Trasa przyszłorocznego Giro d’Italia ma być bardziej przyjazna kolarzom. Po fali krytyki, jaka spadła na organizatorów, kolejna edycja wyścigu ma być łatwiejsza, choć Giro wciąż będzie najtrudniejszym z trzech Wielkich Tour’ów. Podczas prezentacji, na której obecni byli wszyscy bohaterowie tegorocznego Giro d’Italia, organizatorzy przedstawili trasę bardziej zbalansowaną i niewymagającą od kolarzy nadludzkich umiejętności, a z takimi zarzutami spotykali się choćby w tym roku. Mimo to górskie etapy na Giro łatwe nie będą. W porównaniu do tegorocznej edycji nie będzie górskiej czasówki, ale tylko jeden etap mniej kończyć się będzie finiszem pod górę, choć trzy z nich usytuowane będą na etapach pagórkowatych, a nie w wysokich górach, jak to było w 2011 roku. Ale łatwo nie będzie, bo górskie etapy przyszłorocznego Giro zawiodą kolarzy na najbardziej znane i najtrudniejsze przełęcze włoskiego wyścigu.
Przyszłoroczny wyścig rozpocznie się w Danii, indywidualną czasówką o długości 8,7 kilometrów. Kolejne dwa – płaskie - etapy także rozegrane zostaną w Skandynawii, a po nich kolarze będą mieli dzień odpoczynku. Przerwę zaplanowano dosyć szybko, a kolarze ten dzień muszą wykorzystać na dostanie się do Włoch. Taka będzie cena rozpoczęcia Giro w Danii. Potem jednak będzie już znacznie łatwiej, gdyż organizatorzy oszczędzili kolarzom długich transferów, co także było powodem krytyki w tym roku.

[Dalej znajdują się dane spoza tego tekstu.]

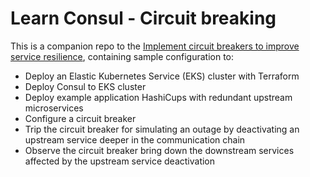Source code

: # Learn Consul - Circuit breaking

This is a companion repo to the [Implement circuit breakers to improve service resilience](https://developer.hashicorp.com/consul/tutorials/resiliency/service-mesh-circuit-breaking), containing sample configuration to:

- Deploy an Elastic Kubernetes Service (EKS) cluster with Terraform
- Deploy Consul to EKS cluster
- Deploy example application HashiCups with redundant upstream microservices
- Configure a circuit breaker
- Trip the circuit breaker for simulating an outage by deactivating an upstream service deeper in the communication chain
- Observe the circuit breaker bring down the downstream services affected by the upstream service deactivation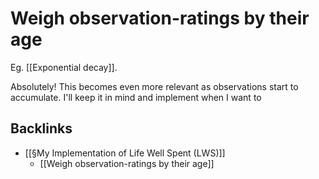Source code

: # Weigh observation-ratings by their age
Eg. [[Exponential decay]].

Absolutely! This becomes even more relevant as observations start to accumulate. I'll keep it in mind and implement when I want to

## Backlinks
* [[§My Implementation of Life Well Spent (LWS)]]
	* [[Weigh observation-ratings by their age]]

<!-- {BearID:506ED2E8-B03B-4BDD-ABCD-DB6E164B852A-1082-000002C9AF95CA27} -->
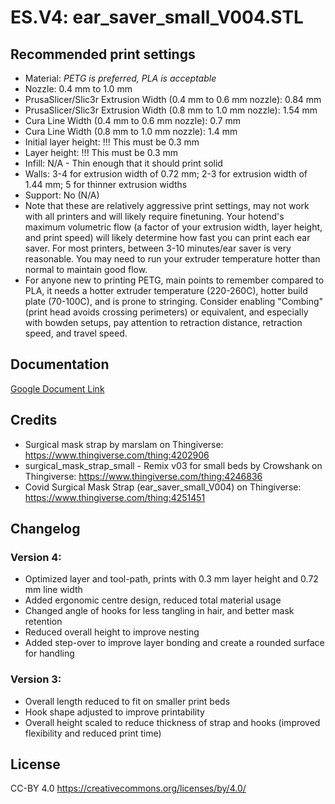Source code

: # ES.V4: ear_saver_small_V004.STL

## Recommended print settings

- Material: *PETG is preferred, PLA is acceptable*
- Nozzle: 0.4 mm to 1.0 mm
- PrusaSlicer/Slic3r Extrusion Width (0.4 mm to 0.6 mm nozzle): 0.84 mm
- PrusaSlicer/Slic3r Extrusion Width (0.8 mm to 1.0 mm nozzle): 1.54 mm
- Cura Line Width (0.4 mm to 0.6 mm nozzle): 0.7 mm
- Cura Line Width (0.8 mm to 1.0 mm nozzle): 1.4 mm
- Initial layer height: !!! This must be 0.3 mm
- Layer height: !!! This must be 0.3 mm
- Infill: N/A - Thin enough that it should print solid
- Walls: 3-4 for extrusion width of 0.72 mm; 2-3 for extrusion width of 1.44 mm; 5 for thinner extrusion widths
- Support: No (N/A)
- Note that these are relatively aggressive print settings, may not work with all printers and will likely require finetuning. Your hotend's maximum volumetric flow (a factor of your extrusion width, layer height, and print speed) will likely determine how fast you can print each ear saver. For most printers, between 3-10 minutes/ear saver is very reasonable. You may need to run your extruder temperature hotter than normal to maintain good flow.
- For anyone new to printing PETG, main points to remember compared to PLA, it needs a hotter extruder temperature (220-260C), hotter build plate (70-100C), and is prone to stringing. Consider enabling "Combing" (print head avoids crossing perimeters) or equivalent, and especially with bowden setups, pay attention to retraction distance, retraction speed, and travel speed.

## Documentation
[Google Document Link](https://docs.google.com/document/d/15-V81oS8I5RemRSrTbresdDm_2dw-AZuGhGRkiqIBxc)

## Credits

- Surgical mask strap by marslam on Thingiverse: https://www.thingiverse.com/thing:4202906
- surgical_mask_strap_small - Remix v03 for small beds by Crowshank on Thingiverse: https://www.thingiverse.com/thing:4246836
- Covid Surgical Mask Strap (ear_saver_small_V004) on Thingiverse: https://www.thingiverse.com/thing:4251451

## Changelog

### Version 4:

- Optimized layer and tool-path, prints with 0.3 mm layer height and 0.72 mm line width
- Added ergonomic centre design, reduced total material usage
- Changed angle of hooks for less tangling in hair, and better mask retention
- Reduced overall height to improve nesting
- Added step-over to improve layer bonding and create a rounded surface for handling

### Version 3:

- Overall length reduced to fit on smaller print beds
- Hook shape adjusted to improve printability
- Overall height scaled to reduce thickness of strap and hooks (improved flexibility and reduced print time)

## License
CC-BY 4.0 https://creativecommons.org/licenses/by/4.0/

Zaraz po dniu przerwy i przylocie do Włoch kolarze staną na starcie czasówki drużynowej. Pierwszy tydzień będzie areną walki sprinterów, toteż kolejny, piąty etap – z Modeny do Fano – także będzie płaski. Następnego dnia przyjdą już pagórki. Etap z Urbino do Porto Sant'Elpidio sprzyjać będzie uciekinierom, tym bardziej, że meta usytuowana będzie po kilku kilometrach zjazdów. Ten etap rozpocznie pagórkowatą część Giro – kolejne dwa dni, z metą w Rocca di Cambio i Lago Laceno, mogą nie tylko zaowocować skutecznymi ucieczkami, ale także rozpocząć walkę faworytów do zwycięstwa w całym wyścigu – oba bowiem kończą się na podjeździe. Dzień wytchnienia czeka kolarzy na 9. etapie, gdy sprinterzy walczyć będą o zwycięstwo na mecie w Frosinone. Faworytom wyścigu ten etap będzie musiał zastąpić dzień przerwy, który normalnie planowany był po pierwszym tygodniu ścigania.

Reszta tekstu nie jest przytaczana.